• **The problem**
Although the entries contain pictures, write out only their text, exactly as it stands.

[Information provided Boundary: Start]

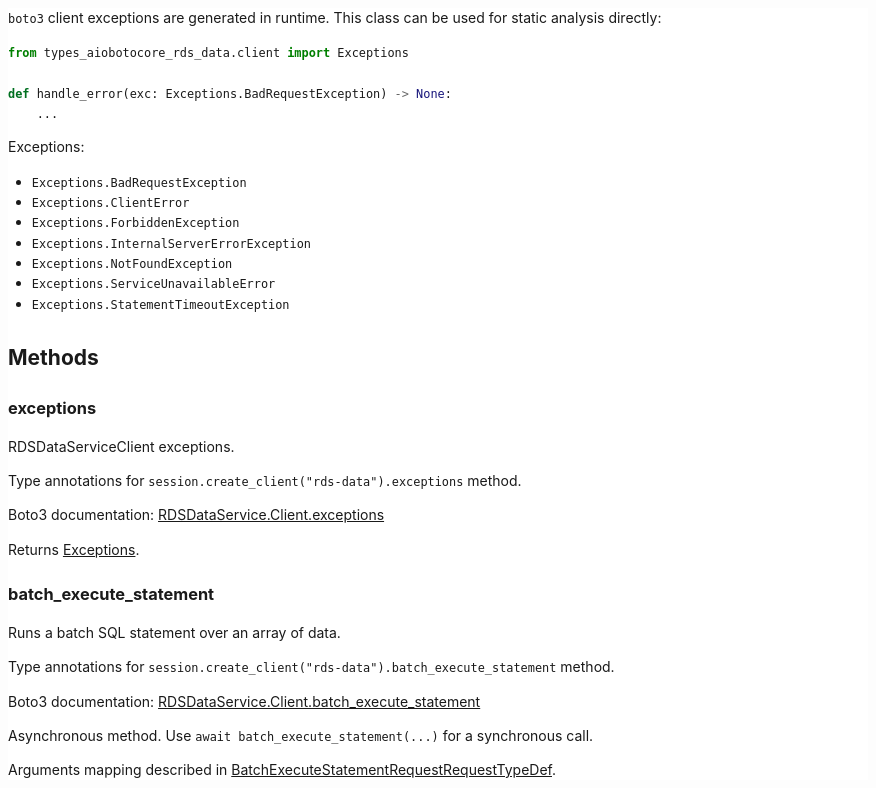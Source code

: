 `boto3` client exceptions are generated in runtime. This class can be used for
static analysis directly:

```python
from types_aiobotocore_rds_data.client import Exceptions

def handle_error(exc: Exceptions.BadRequestException) -> None:
    ...
```

Exceptions:

- `Exceptions.BadRequestException`
- `Exceptions.ClientError`
- `Exceptions.ForbiddenException`
- `Exceptions.InternalServerErrorException`
- `Exceptions.NotFoundException`
- `Exceptions.ServiceUnavailableError`
- `Exceptions.StatementTimeoutException`

<a id="methods"></a>

## Methods

<a id="exceptions"></a>

### exceptions

RDSDataServiceClient exceptions.

Type annotations for `session.create_client("rds-data").exceptions` method.

Boto3 documentation:
[RDSDataService.Client.exceptions](https://boto3.amazonaws.com/v1/documentation/api/latest/reference/services/rds-data.html#RDSDataService.Client.exceptions)

Returns [Exceptions](#exceptions).

<a id="batch\_execute\_statement"></a>

### batch_execute_statement

Runs a batch SQL statement over an array of data.

Type annotations for
`session.create_client("rds-data").batch_execute_statement` method.

Boto3 documentation:
[RDSDataService.Client.batch_execute_statement](https://boto3.amazonaws.com/v1/documentation/api/latest/reference/services/rds-data.html#RDSDataService.Client.batch_execute_statement)

Asynchronous method. Use `await batch_execute_statement(...)` for a synchronous
call.

Arguments mapping described in
[BatchExecuteStatementRequestRequestTypeDef](./type_defs.md#batchexecutestatementrequestrequesttypedef).
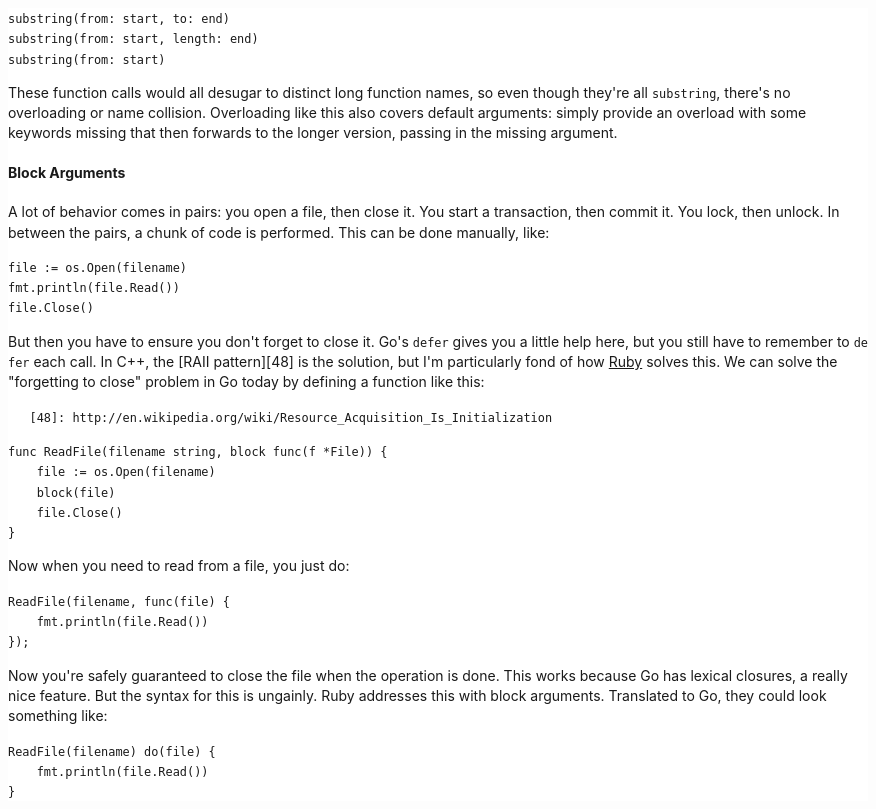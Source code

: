

    substring(from: start, to: end)
    substring(from: start, length: end)
    substring(from: start)


These function calls would all desugar to distinct long function names, so
even though they're all `substring`, there's no overloading or name collision.
Overloading like this also covers default arguments: simply provide an
overload with some keywords missing that then forwards to the longer version,
passing in the missing argument.

#### Block Arguments

A lot of behavior comes in pairs: you open a file, then close it. You start a
transaction, then commit it. You lock, then unlock. In between the pairs, a
chunk of code is performed. This can be done manually, like:



    file := os.Open(filename)
    fmt.println(file.Read())
    file.Close()


But then you have to ensure you don't forget to close it. Go's `defer` gives
you a little help here, but you still have to remember to `defer` each call.
In C++, the [RAII pattern][48] is the solution, but I'm particularly fond of
how [Ruby][49] solves this. We can solve the "forgetting to close" problem in
Go today by defining a function like this:


       [48]: http://en.wikipedia.org/wiki/Resource_Acquisition_Is_Initialization
   [49]: http://www.robertsosinski.com/2008/12/21/understanding-ruby-blocks-procs-and-lambdas/

    func ReadFile(filename string, block func(f *File)) {
        file := os.Open(filename)
        block(file)
        file.Close()
    }


Now when you need to read from a file, you just do:



    ReadFile(filename, func(file) {
        fmt.println(file.Read())
    });


Now you're safely guaranteed to close the file when the operation is done.
This works because Go has lexical closures, a really nice feature. But the
syntax for this is ungainly. Ruby addresses this with block arguments.
Translated to Go, they could look something like:



    ReadFile(filename) do(file) {
        fmt.println(file.Read())
    }


   [39]: http://journal.stuffwithstuff.com/2010/10/21/the-language-i-wish-go-was/ (The Language I Wish Go Was)
   [40]: http://journal.stuffwithstuff.com/category/code/ (View all posts in code)
   [41]: http://journal.stuffwithstuff.com/category/go/ (View all posts in go)
   [42]: http://journal.stuffwithstuff.com/category/language/ (View all posts in language)
   [43]: http://journal.stuffwithstuff.com/2010/ (year)
   [44]: http://journal.stuffwithstuff.com/2010/10/ (month)
   [45]: http://journal.stuffwithstuff.com/2010/10/21/
   [46]: http://golang.org/
   [47]: http://journal.stuffwithstuff.com/2010/07/13/fibers-coroutines-in-finch/
   [50]: http://en.wikipedia.org/wiki/Tuple
   [51]: http://msdn.microsoft.com/en-us/library/dd402862.aspx
   [52]: http://pike.ida.liu.se/generated/manual/ref/chapter_3.html#4
   [53]: http://docs.racket-lang.org/ts-guide/types.html#%28part._.Union_.Types%29
   [54]: http://code.google.com/closure/compiler/
   [55]: http://en.wikipedia.org/wiki/Sum_type
   [56]: http://lambda-the-ultimate.org/node/3186
   [58]: http://golang.org/doc/go_faq.html#exceptions
   [59]: http://golang.org/src/pkg/json/decode.go
   [61]: http://code.google.com/p/go/source/browse/src/pkg/container/vector/stringvector.go
   [62]: http://code.google.com/p/go/source/browse/src/pkg/container/vector/vector.go
   [63]: http://en.wikipedia.org/wiki/Uniform_access_principle
   [64]: http://journal.stuffwithstuff.com/2010/09/18/futureproofing-uniform-access-and-masquerades/
   [66]: http://www.bitc-lang.org/
   [67]: http://bitbucket.org/munificent/magpie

[Information provided Boundary: End]

• **Task answer**
Source code

: `boto3` client exceptions are generated in runtime. This class can be used for
static analysis directly:

```python
from types_aiobotocore_rds_data.client import Exceptions

def handle_error(exc: Exceptions.BadRequestException) -> None:
    ...
```

Exceptions:

- `Exceptions.BadRequestException`
- `Exceptions.ClientError`
- `Exceptions.ForbiddenException`
- `Exceptions.InternalServerErrorException`
- `Exceptions.NotFoundException`
- `Exceptions.ServiceUnavailableError`
- `Exceptions.StatementTimeoutException`

<a id="methods"></a>

## Methods

<a id="exceptions"></a>

### exceptions

RDSDataServiceClient exceptions.

Type annotations for `session.create_client("rds-data").exceptions` method.

Boto3 documentation:
[RDSDataService.Client.exceptions](https://boto3.amazonaws.com/v1/documentation/api/latest/reference/services/rds-data.html#RDSDataService.Client.exceptions)

Returns [Exceptions](#exceptions).

<a id="batch\_execute\_statement"></a>

### batch_execute_statement

Runs a batch SQL statement over an array of data.

Type annotations for
`session.create_client("rds-data").batch_execute_statement` method.

Boto3 documentation:
[RDSDataService.Client.batch_execute_statement](https://boto3.amazonaws.com/v1/documentation/api/latest/reference/services/rds-data.html#RDSDataService.Client.batch_execute_statement)

Asynchronous method. Use `await batch_execute_statement(...)` for a synchronous
call.

Arguments mapping described in
[BatchExecuteStatementRequestRequestTypeDef](./type_defs.md#batchexecutestatementrequestrequesttypedef).
Source code

:

    substring(from: start, to: end)
    substring(from: start, length: end)
    substring(from: start)


These function calls would all desugar to distinct long function names, so
even though they're all `substring`, there's no overloading or name collision.
Overloading like this also covers default arguments: simply provide an
overload with some keywords missing that then forwards to the longer version,
passing in the missing argument.

#### Block Arguments

A lot of behavior comes in pairs: you open a file, then close it. You start a
transaction, then commit it. You lock, then unlock. In between the pairs, a
chunk of code is performed. This can be done manually, like:



    file := os.Open(filename)
    fmt.println(file.Read())
    file.Close()


But then you have to ensure you don't forget to close it. Go's `defer` gives
you a little help here, but you still have to remember to `defer` each call.
In C++, the [RAII pattern][48] is the solution, but I'm particularly fond of
how [Ruby][49] solves this. We can solve the "forgetting to close" problem in
Go today by defining a function like this:


       [48]: http://en.wikipedia.org/wiki/Resource_Acquisition_Is_Initialization
   [49]: http://www.robertsosinski.com/2008/12/21/understanding-ruby-blocks-procs-and-lambdas/

    func ReadFile(filename string, block func(f *File)) {
        file := os.Open(filename)
        block(file)
        file.Close()
    }


Now when you need to read from a file, you just do:



    ReadFile(filename, func(file) {
        fmt.println(file.Read())
    });


Now you're safely guaranteed to close the file when the operation is done.
This works because Go has lexical closures, a really nice feature. But the
syntax for this is ungainly. Ruby addresses this with block arguments.
Translated to Go, they could look something like:



    ReadFile(filename) do(file) {
        fmt.println(file.Read())
    }


   [39]: http://journal.stuffwithstuff.com/2010/10/21/the-language-i-wish-go-was/ (The Language I Wish Go Was)
   [40]: http://journal.stuffwithstuff.com/category/code/ (View all posts in code)
   [41]: http://journal.stuffwithstuff.com/category/go/ (View all posts in go)
   [42]: http://journal.stuffwithstuff.com/category/language/ (View all posts in language)
   [43]: http://journal.stuffwithstuff.com/2010/ (year)
   [44]: http://journal.stuffwithstuff.com/2010/10/ (month)
   [45]: http://journal.stuffwithstuff.com/2010/10/21/
   [46]: http://golang.org/
   [47]: http://journal.stuffwithstuff.com/2010/07/13/fibers-coroutines-in-finch/
   [50]: http://en.wikipedia.org/wiki/Tuple
   [51]: http://msdn.microsoft.com/en-us/library/dd402862.aspx
   [52]: http://pike.ida.liu.se/generated/manual/ref/chapter_3.html#4
   [53]: http://docs.racket-lang.org/ts-guide/types.html#%28part._.Union_.Types%29
   [54]: http://code.google.com/closure/compiler/
   [55]: http://en.wikipedia.org/wiki/Sum_type
   [56]: http://lambda-the-ultimate.org/node/3186
   [58]: http://golang.org/doc/go_faq.html#exceptions
   [59]: http://golang.org/src/pkg/json/decode.go
   [61]: http://code.google.com/p/go/source/browse/src/pkg/container/vector/stringvector.go
   [62]: http://code.google.com/p/go/source/browse/src/pkg/container/vector/vector.go
   [63]: http://en.wikipedia.org/wiki/Uniform_access_principle
   [64]: http://journal.stuffwithstuff.com/2010/09/18/futureproofing-uniform-access-and-masquerades/
   [66]: http://www.bitc-lang.org/
   [67]: http://bitbucket.org/munificent/magpie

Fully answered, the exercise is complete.